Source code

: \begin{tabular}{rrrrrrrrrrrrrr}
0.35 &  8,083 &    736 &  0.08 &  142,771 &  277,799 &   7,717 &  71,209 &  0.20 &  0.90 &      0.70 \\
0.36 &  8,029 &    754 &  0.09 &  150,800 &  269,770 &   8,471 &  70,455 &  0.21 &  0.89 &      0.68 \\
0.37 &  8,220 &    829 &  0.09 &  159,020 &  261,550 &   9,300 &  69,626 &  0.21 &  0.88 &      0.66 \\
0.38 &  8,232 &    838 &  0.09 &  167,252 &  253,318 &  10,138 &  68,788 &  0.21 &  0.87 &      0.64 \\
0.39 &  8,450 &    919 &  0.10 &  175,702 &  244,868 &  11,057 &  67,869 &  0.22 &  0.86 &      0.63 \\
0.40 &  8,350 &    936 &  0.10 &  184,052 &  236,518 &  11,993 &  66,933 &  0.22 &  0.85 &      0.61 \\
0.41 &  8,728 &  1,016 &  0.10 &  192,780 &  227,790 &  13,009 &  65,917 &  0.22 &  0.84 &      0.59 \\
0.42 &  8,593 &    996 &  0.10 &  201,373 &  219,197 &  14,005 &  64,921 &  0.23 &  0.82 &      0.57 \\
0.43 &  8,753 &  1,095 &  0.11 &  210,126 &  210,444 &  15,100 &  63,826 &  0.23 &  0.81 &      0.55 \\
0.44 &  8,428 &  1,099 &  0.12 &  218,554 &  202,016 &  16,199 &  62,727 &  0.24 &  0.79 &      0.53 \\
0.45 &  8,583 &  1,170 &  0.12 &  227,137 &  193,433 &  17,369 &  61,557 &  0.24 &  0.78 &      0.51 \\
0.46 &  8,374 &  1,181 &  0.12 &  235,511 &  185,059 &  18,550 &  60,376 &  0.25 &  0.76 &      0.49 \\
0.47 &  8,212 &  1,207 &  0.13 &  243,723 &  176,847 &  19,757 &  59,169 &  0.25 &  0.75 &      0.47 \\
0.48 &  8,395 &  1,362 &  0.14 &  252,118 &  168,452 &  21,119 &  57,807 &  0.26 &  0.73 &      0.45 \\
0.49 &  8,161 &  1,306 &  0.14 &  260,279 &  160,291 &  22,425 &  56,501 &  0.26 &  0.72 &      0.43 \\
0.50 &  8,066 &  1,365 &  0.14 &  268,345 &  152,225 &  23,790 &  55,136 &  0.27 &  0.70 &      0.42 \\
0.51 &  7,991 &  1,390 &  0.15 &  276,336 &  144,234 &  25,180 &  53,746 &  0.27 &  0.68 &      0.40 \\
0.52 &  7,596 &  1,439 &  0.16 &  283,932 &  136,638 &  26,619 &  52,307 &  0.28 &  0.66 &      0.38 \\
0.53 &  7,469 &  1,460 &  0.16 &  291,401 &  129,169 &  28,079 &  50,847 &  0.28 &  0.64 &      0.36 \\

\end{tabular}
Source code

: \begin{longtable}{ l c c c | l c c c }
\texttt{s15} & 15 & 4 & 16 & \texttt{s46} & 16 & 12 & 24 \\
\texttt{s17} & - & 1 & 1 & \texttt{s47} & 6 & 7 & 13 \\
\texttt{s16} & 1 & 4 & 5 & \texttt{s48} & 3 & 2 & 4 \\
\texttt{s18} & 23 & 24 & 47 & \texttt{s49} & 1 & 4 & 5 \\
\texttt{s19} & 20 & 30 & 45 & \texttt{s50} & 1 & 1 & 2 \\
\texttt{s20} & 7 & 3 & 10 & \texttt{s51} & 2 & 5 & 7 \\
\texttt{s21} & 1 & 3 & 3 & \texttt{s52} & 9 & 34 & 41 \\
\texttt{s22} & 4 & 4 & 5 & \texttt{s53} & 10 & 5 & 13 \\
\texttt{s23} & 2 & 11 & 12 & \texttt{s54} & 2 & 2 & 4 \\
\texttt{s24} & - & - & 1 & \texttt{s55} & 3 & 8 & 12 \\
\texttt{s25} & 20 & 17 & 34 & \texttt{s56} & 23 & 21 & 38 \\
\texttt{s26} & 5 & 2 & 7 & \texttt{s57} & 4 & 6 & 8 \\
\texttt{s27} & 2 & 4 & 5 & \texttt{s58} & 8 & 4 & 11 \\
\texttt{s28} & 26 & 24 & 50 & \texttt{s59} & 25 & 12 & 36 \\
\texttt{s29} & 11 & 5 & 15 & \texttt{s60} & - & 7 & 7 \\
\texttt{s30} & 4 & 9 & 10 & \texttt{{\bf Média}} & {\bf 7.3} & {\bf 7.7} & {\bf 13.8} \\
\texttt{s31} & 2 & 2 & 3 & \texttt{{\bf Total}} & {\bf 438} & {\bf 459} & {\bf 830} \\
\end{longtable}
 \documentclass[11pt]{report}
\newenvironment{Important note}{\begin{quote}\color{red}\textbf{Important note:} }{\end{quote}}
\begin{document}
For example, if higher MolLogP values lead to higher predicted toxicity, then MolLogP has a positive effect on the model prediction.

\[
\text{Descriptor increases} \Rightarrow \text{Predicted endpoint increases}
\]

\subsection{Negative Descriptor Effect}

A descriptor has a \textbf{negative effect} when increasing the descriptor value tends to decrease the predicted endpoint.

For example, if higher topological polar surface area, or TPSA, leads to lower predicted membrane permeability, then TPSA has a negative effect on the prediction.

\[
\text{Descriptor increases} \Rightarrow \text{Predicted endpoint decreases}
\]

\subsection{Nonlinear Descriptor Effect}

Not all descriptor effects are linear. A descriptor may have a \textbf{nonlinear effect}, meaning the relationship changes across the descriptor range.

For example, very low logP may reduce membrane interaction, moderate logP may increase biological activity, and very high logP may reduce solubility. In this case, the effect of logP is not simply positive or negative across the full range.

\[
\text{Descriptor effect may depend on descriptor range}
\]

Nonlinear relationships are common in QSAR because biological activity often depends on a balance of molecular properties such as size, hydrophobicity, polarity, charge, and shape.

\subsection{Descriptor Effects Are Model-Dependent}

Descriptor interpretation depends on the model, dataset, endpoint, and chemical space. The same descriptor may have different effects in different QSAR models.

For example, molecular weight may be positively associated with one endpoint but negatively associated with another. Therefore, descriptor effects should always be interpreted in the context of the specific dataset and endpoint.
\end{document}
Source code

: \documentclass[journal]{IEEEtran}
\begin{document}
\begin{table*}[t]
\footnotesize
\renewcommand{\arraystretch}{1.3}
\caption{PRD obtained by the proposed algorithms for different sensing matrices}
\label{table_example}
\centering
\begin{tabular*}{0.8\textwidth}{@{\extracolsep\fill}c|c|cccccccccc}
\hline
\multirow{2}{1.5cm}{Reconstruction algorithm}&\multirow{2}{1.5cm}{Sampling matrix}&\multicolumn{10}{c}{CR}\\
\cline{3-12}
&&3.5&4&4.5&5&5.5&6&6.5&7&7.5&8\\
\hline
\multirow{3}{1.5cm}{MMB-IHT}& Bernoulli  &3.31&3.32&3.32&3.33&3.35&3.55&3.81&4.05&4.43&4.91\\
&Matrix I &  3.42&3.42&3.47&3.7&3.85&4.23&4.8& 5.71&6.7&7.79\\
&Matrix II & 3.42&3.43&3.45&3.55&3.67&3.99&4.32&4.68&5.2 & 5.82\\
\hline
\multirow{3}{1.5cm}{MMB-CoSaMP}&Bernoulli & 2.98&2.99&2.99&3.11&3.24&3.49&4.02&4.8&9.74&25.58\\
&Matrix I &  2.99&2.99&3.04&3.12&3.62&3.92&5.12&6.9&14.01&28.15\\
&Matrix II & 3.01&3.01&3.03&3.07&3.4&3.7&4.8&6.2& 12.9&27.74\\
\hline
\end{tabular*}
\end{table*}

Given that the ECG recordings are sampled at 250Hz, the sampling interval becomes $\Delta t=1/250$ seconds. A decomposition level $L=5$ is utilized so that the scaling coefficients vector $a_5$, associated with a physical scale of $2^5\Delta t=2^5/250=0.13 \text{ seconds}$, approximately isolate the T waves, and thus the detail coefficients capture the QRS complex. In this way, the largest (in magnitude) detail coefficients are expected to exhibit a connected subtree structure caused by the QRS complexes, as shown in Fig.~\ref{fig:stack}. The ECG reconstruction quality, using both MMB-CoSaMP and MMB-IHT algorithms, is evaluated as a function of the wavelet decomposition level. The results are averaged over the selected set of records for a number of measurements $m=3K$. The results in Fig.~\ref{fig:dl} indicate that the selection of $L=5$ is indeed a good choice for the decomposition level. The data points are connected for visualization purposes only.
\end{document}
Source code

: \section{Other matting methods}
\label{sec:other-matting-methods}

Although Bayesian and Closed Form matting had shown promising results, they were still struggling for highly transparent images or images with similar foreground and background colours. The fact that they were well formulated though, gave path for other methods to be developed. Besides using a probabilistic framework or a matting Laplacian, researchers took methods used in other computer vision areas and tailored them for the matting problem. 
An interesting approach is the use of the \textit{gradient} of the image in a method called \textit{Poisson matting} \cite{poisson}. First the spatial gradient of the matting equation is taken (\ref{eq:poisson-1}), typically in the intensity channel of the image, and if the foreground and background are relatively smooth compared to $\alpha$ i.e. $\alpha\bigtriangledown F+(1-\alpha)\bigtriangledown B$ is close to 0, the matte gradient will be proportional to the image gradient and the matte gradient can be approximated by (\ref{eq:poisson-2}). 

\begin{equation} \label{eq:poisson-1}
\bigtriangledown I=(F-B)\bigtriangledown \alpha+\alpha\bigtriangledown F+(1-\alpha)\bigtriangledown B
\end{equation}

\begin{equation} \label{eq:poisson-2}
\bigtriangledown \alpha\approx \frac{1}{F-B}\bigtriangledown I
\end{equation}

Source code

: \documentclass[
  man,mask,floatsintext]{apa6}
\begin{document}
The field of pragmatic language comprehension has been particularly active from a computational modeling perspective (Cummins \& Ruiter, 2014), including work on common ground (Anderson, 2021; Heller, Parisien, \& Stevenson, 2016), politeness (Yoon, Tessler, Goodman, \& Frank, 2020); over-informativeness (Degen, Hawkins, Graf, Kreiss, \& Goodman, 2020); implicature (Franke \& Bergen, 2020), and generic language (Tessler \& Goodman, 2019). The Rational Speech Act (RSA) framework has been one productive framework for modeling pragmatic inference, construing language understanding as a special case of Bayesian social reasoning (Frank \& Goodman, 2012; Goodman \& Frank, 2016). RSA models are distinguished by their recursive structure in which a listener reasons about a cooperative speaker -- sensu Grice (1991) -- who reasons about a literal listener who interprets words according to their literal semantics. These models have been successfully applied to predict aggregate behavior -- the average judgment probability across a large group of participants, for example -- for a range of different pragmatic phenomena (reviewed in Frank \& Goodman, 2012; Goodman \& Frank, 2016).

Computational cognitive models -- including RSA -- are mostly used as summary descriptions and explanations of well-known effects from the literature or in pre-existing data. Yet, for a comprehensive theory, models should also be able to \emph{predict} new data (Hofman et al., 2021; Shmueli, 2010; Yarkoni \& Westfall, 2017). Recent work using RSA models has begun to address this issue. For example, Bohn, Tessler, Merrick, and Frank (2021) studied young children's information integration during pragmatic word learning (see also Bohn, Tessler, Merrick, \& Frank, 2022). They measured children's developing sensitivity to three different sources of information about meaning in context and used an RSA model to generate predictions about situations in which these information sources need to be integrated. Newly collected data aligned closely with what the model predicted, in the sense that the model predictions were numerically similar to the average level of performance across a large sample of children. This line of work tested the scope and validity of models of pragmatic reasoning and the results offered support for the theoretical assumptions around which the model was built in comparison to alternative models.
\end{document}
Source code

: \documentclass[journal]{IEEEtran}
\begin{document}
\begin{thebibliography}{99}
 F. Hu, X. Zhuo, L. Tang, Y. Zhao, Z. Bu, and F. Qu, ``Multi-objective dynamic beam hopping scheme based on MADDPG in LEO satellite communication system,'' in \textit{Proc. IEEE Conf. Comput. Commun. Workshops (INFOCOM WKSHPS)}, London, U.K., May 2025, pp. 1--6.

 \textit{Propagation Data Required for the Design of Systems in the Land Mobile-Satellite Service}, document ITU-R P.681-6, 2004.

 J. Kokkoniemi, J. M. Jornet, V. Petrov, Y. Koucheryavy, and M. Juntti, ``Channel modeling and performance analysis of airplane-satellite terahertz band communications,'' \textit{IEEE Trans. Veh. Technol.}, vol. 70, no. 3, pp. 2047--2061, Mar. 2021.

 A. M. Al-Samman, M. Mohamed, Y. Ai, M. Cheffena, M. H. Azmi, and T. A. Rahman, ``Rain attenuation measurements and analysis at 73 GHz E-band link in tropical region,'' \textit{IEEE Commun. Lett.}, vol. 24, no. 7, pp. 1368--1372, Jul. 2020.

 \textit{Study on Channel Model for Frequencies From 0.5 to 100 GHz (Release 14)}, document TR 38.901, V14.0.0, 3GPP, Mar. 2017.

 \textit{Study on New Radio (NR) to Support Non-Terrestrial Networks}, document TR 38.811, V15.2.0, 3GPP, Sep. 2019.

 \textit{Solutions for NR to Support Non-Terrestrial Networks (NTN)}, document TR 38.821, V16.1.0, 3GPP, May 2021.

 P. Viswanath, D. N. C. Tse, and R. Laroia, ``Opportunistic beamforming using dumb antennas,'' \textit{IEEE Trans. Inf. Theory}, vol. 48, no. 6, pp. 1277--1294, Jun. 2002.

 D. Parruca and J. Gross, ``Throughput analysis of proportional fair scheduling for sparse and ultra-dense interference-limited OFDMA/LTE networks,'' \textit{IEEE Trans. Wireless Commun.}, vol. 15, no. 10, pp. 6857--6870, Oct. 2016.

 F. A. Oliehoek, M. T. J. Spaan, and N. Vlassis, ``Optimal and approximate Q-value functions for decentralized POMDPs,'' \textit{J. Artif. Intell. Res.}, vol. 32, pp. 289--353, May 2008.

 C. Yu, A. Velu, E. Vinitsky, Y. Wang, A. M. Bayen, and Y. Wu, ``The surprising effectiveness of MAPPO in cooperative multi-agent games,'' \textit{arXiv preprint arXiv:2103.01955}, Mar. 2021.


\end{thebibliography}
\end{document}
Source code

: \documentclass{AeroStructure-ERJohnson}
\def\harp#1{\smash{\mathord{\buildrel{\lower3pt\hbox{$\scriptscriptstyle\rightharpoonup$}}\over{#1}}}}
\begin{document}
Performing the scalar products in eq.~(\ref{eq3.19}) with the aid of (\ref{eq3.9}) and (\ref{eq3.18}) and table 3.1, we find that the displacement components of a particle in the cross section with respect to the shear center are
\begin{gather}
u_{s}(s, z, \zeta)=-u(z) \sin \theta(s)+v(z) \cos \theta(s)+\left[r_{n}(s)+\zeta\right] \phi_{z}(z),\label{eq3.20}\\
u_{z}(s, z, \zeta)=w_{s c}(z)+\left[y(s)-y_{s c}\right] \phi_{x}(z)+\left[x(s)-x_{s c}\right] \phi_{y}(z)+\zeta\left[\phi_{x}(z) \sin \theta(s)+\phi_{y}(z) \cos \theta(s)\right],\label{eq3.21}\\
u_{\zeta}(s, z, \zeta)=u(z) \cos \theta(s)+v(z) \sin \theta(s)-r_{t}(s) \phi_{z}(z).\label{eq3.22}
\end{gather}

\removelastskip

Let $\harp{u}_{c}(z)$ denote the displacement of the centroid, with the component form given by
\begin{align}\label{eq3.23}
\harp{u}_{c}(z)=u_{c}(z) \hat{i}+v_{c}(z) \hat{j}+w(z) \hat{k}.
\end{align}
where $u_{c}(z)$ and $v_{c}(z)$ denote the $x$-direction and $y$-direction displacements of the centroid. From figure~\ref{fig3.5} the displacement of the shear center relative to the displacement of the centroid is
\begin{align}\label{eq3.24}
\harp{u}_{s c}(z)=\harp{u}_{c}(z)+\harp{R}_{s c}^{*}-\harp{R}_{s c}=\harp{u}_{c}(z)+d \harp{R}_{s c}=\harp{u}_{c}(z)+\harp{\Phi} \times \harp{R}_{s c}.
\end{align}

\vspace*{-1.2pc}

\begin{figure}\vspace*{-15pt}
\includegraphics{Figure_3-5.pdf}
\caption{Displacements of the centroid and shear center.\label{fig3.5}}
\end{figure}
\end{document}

※ ※ ※

* **Your assignment**
All lines holding the word "longtable" must be found in the listing and copied.

* **Answer section**
: \begin{longtable}{ l c c c | l c c c }
\end{longtable}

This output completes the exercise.